> TASK OBJECTIVE
Print the lines below exactly as written, with none missing.

○ ○ ○ ○ ○ ○ ○

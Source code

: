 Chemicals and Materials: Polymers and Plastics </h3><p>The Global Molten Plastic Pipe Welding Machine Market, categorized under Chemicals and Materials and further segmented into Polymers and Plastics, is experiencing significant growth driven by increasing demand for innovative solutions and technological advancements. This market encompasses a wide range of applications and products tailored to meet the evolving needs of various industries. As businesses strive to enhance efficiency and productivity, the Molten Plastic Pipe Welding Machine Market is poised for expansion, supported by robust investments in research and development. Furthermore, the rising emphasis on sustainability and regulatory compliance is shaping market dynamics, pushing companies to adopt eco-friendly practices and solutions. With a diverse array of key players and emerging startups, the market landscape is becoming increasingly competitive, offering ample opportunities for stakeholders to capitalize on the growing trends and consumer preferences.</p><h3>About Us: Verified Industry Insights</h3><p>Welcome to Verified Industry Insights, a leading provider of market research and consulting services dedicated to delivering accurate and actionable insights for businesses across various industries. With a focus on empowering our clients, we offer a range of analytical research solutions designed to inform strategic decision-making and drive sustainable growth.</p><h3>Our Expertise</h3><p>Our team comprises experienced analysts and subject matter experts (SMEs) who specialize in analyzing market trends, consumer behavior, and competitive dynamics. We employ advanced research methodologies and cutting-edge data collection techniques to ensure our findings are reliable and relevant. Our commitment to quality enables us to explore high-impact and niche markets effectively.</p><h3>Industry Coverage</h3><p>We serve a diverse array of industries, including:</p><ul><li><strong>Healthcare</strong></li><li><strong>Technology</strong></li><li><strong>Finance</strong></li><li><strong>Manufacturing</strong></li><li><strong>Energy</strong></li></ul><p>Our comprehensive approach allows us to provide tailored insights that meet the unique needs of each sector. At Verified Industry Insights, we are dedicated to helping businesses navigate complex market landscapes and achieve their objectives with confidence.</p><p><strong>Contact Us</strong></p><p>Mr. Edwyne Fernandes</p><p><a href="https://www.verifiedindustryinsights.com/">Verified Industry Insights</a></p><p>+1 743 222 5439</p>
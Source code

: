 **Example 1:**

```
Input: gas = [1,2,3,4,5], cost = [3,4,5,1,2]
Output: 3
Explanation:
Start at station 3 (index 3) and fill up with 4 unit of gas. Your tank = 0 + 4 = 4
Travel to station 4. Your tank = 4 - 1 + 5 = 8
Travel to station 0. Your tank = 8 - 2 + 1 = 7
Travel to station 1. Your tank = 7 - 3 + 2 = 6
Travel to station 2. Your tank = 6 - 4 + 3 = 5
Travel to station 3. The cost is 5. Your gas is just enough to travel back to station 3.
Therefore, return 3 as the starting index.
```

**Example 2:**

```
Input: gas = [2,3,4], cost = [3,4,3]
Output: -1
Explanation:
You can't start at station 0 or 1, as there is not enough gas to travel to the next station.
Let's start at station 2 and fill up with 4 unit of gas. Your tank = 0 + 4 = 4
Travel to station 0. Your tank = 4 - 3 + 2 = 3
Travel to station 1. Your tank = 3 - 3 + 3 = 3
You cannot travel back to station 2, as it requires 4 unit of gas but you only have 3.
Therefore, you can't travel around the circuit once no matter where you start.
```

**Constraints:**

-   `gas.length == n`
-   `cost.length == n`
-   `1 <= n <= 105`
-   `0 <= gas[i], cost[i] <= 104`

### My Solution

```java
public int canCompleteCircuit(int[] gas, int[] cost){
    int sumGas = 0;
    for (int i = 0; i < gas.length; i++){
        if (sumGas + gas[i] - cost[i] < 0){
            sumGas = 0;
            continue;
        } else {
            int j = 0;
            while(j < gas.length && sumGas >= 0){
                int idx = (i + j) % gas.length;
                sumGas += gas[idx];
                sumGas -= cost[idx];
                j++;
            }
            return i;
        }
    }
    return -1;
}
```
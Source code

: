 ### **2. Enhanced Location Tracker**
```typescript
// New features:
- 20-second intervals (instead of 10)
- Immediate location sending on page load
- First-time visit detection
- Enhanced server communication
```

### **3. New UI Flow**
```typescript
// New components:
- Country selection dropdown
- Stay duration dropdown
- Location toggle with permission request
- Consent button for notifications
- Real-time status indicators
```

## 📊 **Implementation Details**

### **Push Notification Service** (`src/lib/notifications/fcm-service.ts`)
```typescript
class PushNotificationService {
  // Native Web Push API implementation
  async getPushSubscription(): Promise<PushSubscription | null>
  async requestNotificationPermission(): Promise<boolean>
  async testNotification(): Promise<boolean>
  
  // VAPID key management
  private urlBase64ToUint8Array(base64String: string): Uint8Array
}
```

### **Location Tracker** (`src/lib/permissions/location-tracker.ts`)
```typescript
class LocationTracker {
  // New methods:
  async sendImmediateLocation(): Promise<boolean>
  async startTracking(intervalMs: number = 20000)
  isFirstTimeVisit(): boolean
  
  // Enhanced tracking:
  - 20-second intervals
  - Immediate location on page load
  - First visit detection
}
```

○ ○ ○ ○ ○ ○ ○

> SOLUTION TO THE PROBLEM
Source code

: Chemicals and Materials: Polymers and Plastics </h3><p>The Global Molten Plastic Pipe Welding Machine Market, categorized under Chemicals and Materials and further segmented into Polymers and Plastics, is experiencing significant growth driven by increasing demand for innovative solutions and technological advancements. This market encompasses a wide range of applications and products tailored to meet the evolving needs of various industries. As businesses strive to enhance efficiency and productivity, the Molten Plastic Pipe Welding Machine Market is poised for expansion, supported by robust investments in research and development. Furthermore, the rising emphasis on sustainability and regulatory compliance is shaping market dynamics, pushing companies to adopt eco-friendly practices and solutions. With a diverse array of key players and emerging startups, the market landscape is becoming increasingly competitive, offering ample opportunities for stakeholders to capitalize on the growing trends and consumer preferences.</p><h3>About Us: Verified Industry Insights</h3><p>Welcome to Verified Industry Insights, a leading provider of market research and consulting services dedicated to delivering accurate and actionable insights for businesses across various industries. With a focus on empowering our clients, we offer a range of analytical research solutions designed to inform strategic decision-making and drive sustainable growth.</p><h3>Our Expertise</h3><p>Our team comprises experienced analysts and subject matter experts (SMEs) who specialize in analyzing market trends, consumer behavior, and competitive dynamics. We employ advanced research methodologies and cutting-edge data collection techniques to ensure our findings are reliable and relevant. Our commitment to quality enables us to explore high-impact and niche markets effectively.</p><h3>Industry Coverage</h3><p>We serve a diverse array of industries, including:</p><ul><li><strong>Healthcare</strong></li><li><strong>Technology</strong></li><li><strong>Finance</strong></li><li><strong>Manufacturing</strong></li><li><strong>Energy</strong></li></ul><p>Our comprehensive approach allows us to provide tailored insights that meet the unique needs of each sector. At Verified Industry Insights, we are dedicated to helping businesses navigate complex market landscapes and achieve their objectives with confidence.</p><p><strong>Contact Us</strong></p><p>Mr. Edwyne Fernandes</p><p><a href="https://www.verifiedindustryinsights.com/">Verified Industry Insights</a></p><p>+1 743 222 5439</p>
Source code

: **Example 1:**

```
Input: gas = [1,2,3,4,5], cost = [3,4,5,1,2]
Output: 3
Explanation:
Start at station 3 (index 3) and fill up with 4 unit of gas. Your tank = 0 + 4 = 4
Travel to station 4. Your tank = 4 - 1 + 5 = 8
Travel to station 0. Your tank = 8 - 2 + 1 = 7
Travel to station 1. Your tank = 7 - 3 + 2 = 6
Travel to station 2. Your tank = 6 - 4 + 3 = 5
Travel to station 3. The cost is 5. Your gas is just enough to travel back to station 3.
Therefore, return 3 as the starting index.
```

**Example 2:**

```
Input: gas = [2,3,4], cost = [3,4,3]
Output: -1
Explanation:
You can't start at station 0 or 1, as there is not enough gas to travel to the next station.
Let's start at station 2 and fill up with 4 unit of gas. Your tank = 0 + 4 = 4
Travel to station 0. Your tank = 4 - 3 + 2 = 3
Travel to station 1. Your tank = 3 - 3 + 3 = 3
You cannot travel back to station 2, as it requires 4 unit of gas but you only have 3.
Therefore, you can't travel around the circuit once no matter where you start.
```

**Constraints:**

-   `gas.length == n`
-   `cost.length == n`
-   `1 <= n <= 105`
-   `0 <= gas[i], cost[i] <= 104`

### My Solution

```java
public int canCompleteCircuit(int[] gas, int[] cost){
    int sumGas = 0;
    for (int i = 0; i < gas.length; i++){
        if (sumGas + gas[i] - cost[i] < 0){
            sumGas = 0;
            continue;
        } else {
            int j = 0;
            while(j < gas.length && sumGas >= 0){
                int idx = (i + j) % gas.length;
                sumGas += gas[idx];
                sumGas -= cost[idx];
                j++;
            }
            return i;
        }
    }
    return -1;
}
```
Source code

: ### **2. Enhanced Location Tracker**
```typescript
// New features:
- 20-second intervals (instead of 10)
- Immediate location sending on page load
- First-time visit detection
- Enhanced server communication
```

### **3. New UI Flow**
```typescript
// New components:
- Country selection dropdown
- Stay duration dropdown
- Location toggle with permission request
- Consent button for notifications
- Real-time status indicators
```

## 📊 **Implementation Details**

### **Push Notification Service** (`src/lib/notifications/fcm-service.ts`)
```typescript
class PushNotificationService {
  // Native Web Push API implementation
  async getPushSubscription(): Promise<PushSubscription | null>
  async requestNotificationPermission(): Promise<boolean>
  async testNotification(): Promise<boolean>
  
  // VAPID key management
  private urlBase64ToUint8Array(base64String: string): Uint8Array
}
```

### **Location Tracker** (`src/lib/permissions/location-tracker.ts`)
```typescript
class LocationTracker {
  // New methods:
  async sendImmediateLocation(): Promise<boolean>
  async startTracking(intervalMs: number = 20000)
  isFirstTimeVisit(): boolean
  
  // Enhanced tracking:
  - 20-second intervals
  - Immediate location on page load
  - First visit detection
}
```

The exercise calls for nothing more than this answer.